# new socal member



## mAd mOrdigan (Jan 12, 2010)

Hey guys! Been lurking the forum for a while and figured its time to register. Anyways, it's probably my 4th season riding although i dont really count my first season because i only went 2 days at the end of the season. The first day, I pretty much got the hang of turning both ways and was so excited that I went again that same week. So coming up on my (technically) 4th season I've decided to step up my snowboarding. I've put down the keys to my motorcycles for a while and am trying to get out to the snow as much as possible because I just dont feel that i can progress by going snowboarding 5-6 times a year.

My goals for this season is to land a respectable FS180 and hopefully learn to butter and do rails/boxes without eating it! Learn to carve like a pro (which i thought i was pretty good at until i found this forum). At the moment im trying to get comfortable riding fakie and doing jumps fakie but its like learning all over again! Oh and last week im proud to say I started doing frontside board grabs (small feat for most, i know)

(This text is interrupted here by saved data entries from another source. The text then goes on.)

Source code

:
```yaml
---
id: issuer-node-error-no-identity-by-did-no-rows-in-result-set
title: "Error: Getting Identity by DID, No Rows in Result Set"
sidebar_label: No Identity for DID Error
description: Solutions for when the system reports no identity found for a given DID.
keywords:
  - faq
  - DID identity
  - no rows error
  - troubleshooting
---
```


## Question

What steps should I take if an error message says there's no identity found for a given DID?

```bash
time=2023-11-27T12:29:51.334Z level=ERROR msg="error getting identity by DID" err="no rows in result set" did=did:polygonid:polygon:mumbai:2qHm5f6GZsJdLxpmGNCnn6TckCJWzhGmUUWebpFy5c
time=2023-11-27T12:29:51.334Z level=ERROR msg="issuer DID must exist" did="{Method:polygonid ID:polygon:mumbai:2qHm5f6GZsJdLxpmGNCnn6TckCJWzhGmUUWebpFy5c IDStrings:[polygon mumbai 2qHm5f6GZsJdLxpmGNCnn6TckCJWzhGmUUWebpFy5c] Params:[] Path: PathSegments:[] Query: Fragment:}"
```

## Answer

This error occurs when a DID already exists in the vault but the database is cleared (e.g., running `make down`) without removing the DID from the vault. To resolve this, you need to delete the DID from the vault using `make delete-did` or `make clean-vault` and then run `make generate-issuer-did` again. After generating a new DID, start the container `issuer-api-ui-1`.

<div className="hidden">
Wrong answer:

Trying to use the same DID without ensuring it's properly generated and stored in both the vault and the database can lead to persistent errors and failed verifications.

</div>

So far i've been able to snowboard i think 6 times this season. I mainly board Mt. High because of how close it is and occasionally big bear. I try to make it out to Mammoth once or twice, and this season i'd like to hit some bigger resorts. Im actually going to Tahoe this weekend!

If anyones local, say hi.

I know this was practically a novel so...
*CLIFFS NOTES*
-went from lurker to member
-3 to 4 seasons under my belt
-wants to get better at every part of snowboarding
-proud that he started doing frontside boardgrabs last week
-types to much
-(in order of most to least frequent) boards mt. high, big bear, mammoth.
-Going to tahoe this weekend.
-addicted to buying gear.


----------